2. The One Sentence Approach

Before the start of the new year, I came across a Desiring God article that gave me a new approach to Bible reading for the year. I would continue through my one year Bible reading plan (since I'm no where near finished) and write one sentence of truth after each reading. This sentence would draw from the passages I read, either being a summary of something I learned, a Bible verse that stood out to me, or a connection to the Gospel.

The goal is to take something with you from your Bible reading that you can ponder throughout the day. This approach also requires you to think a bit more about what you're reading. I've been doing it for a few weeks now, recording my sentences in my Notes app on my phone. It's been harder to journal regularly and I love that this allows me to document what I'm learning in a concise, meaningful way. At the end of the year, I'll have roughly 365 sentences of truth from my time Bible reading. That's pretty amazing.

And just in case you think this sounds a lot like the quiet time many of us learned to do without the journaling, I should add that I usually do not complete my reading in one sitting. As an exhausted, pregnant mom of two under three, I often have to steal minutes here and there. I read during breakfast a little. I read during independent reading time in the morning. I read at the beginning of their nap, before I take my own!

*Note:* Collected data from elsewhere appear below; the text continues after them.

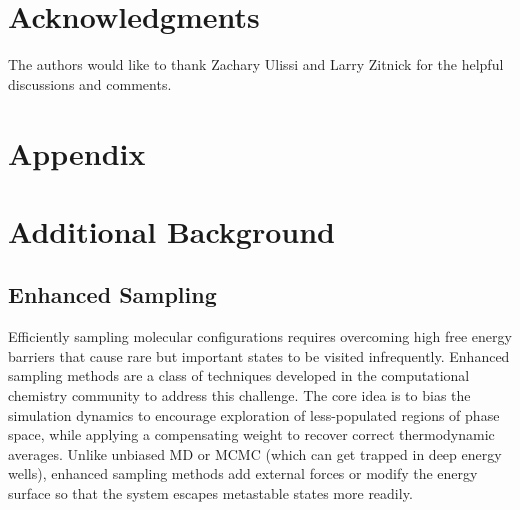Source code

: \documentclass[]{fairmeta}
\theoremstyle{remark}
\begin{document}




\section*{Acknowledgments}

The authors would like to thank Zachary Ulissi and Larry Zitnick for the helpful discussions and comments.






\clearpage
\appendix

{
\setlength{\parskip}{.03cm}
\section*{Appendix}
\startcontents
{}
\vspace{.3cm}
}


\section{Additional Background}

\subsection{Enhanced Sampling}
\label{sec:enhanced_sampling}

Efficiently sampling molecular configurations requires overcoming high free energy barriers that cause rare but important states to be visited infrequently. Enhanced sampling methods are a class of techniques developed in the computational chemistry community to address this challenge. The core idea is to bias the simulation dynamics to encourage exploration of less-populated regions of phase space, while applying a compensating weight to recover correct thermodynamic averages. Unlike unbiased MD or MCMC (which can get trapped in deep energy wells), enhanced sampling methods add external forces or modify the energy surface so that the system escapes metastable states more readily.
\end{document}
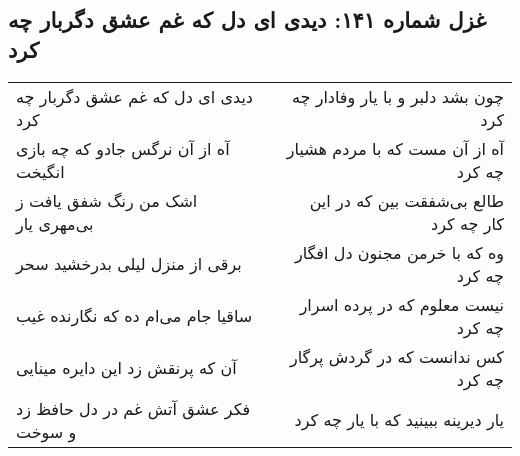 \begin{center}
\section*{غزل شماره ۱۴۱: دیدی ای دل که غم عشق دگربار چه کرد}
\label{sec:sh141}
\begin{longtable}{l p{0.5cm} r}
دیدی ای دل که غم عشق دگربار چه کرد
&&
چون بشد دلبر و با یار وفادار چه کرد
\\
آه از آن نرگس جادو که چه بازی انگیخت
&&
آه از آن مست که با مردم هشیار چه کرد
\\
اشک من رنگ شفق یافت ز بی‌مهری یار
&&
طالع بی‌شفقت بین که در این کار چه کرد
\\
برقی از منزل لیلی بدرخشید سحر
&&
وه که با خرمن مجنون دل افگار چه کرد
\\
ساقیا جام می‌ام ده که نگارنده غیب
&&
نیست معلوم که در پرده اسرار چه کرد
\\
آن که پرنقش زد این دایره مینایی
&&
کس ندانست که در گردش پرگار چه کرد
\\
فکر عشق آتش غم در دل حافظ زد و سوخت
&&
یار دیرینه ببینید که با یار چه کرد
\\
\end{longtable}
\end{center}
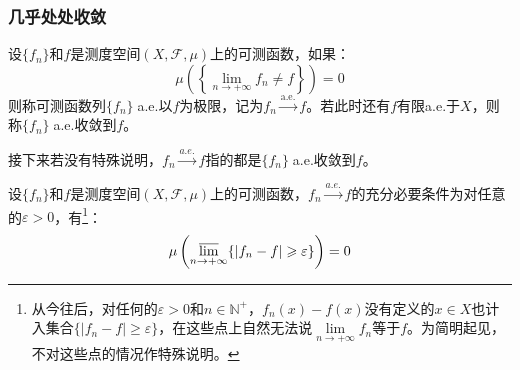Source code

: \subsubsection{几乎处处收敛}
\begin{definition}
	设$\{f_n\}$和$f$是测度空间$(X,\mathscr{F},\mu)$上的可测函数，如果：
	\begin{equation*}
		\mu\left(\left\{\lim_{n\to+\infty}f_n\ne f\right\}\right)=0
	\end{equation*}
	则称可测函数列$\{f_n\}\;$a.e.以$f$为极限，记为$f_n\overset{\text{a.e.}}{\longrightarrow}f$。若此时还有$f$有限a.e.于$X$，则称$\{f_n\}\;$a.e.收敛到$f$。
\end{definition}
\begin{note}
	接下来若没有特殊说明，$f_n\overset{a.e.}{\longrightarrow}f$指的都是$\{f_n\}\;$a.e.收敛到$f$。
\end{note}
\begin{theorem}\label{theo:EquiConditiona.e.}
	设$\{f_n\}$和$f$是测度空间$(X,\mathscr{F},\mu)$上的可测函数，$f_n\overset{a.e.}{\longrightarrow}f$的充分必要条件为对任意的$\varepsilon>0$，有\footnote{从今往后，对任何的$\varepsilon>0$和$n\in\mathbb{N}^+$，$f_n(x)-f(x)$没有定义的$x\in X$也计入集合$\{|f_n-f|\geqslant\varepsilon\}$，在这些点上自然无法说$\lim\limits_{n\to+\infty}f_n$等于$f$。为简明起见，不对这些点的情况作特殊说明。}：
	\begin{equation*}
		\mu\left(\varlimsup_{n\to+\infty}\{|f_n-f|\geqslant\varepsilon\}\right)=0
	\end{equation*}
\end{theorem}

And if I still haven't finished, I read after they've gone to bed.

My sentence for today: Trembling is an appropriate response to God's word/command and his presence.

3. The Lingering Approach

A friend of mine recently shared that he spent most of the last year in Luke. He easily could spend a week pondering one passage or chapter. He enjoyed allowing his observations to simmer into prayers and deeper insight. I once read about a busy mom of littles who spent an entire year meditating on and memorizing Psalm 145.

I pray these examples free you up to spend time with God in prayer and in his word in a way that best suits both your season and your personality. But let’s not get it twisted. We cannot fool God. He knows what kind of time we have. He knows what we give our time to, what we prioritize, what’s truly important to us. And he may challenge you to spend more time with him each day than you’re currently willing to give.

Nevertheless, I want to be clear. When it comes to our time with God, the amount of time doesn’t determine your faithfulness. What’s more important is the way your time in the word shapes your faith and in turn your thinking and actions throughout the day.

We are free to choose the rhythms of our devotions. At the end of the day, we most keep our eyes on one thing—Christ, being stable and steadfast in our faith in Him. The rhythms we choose should help us to that end.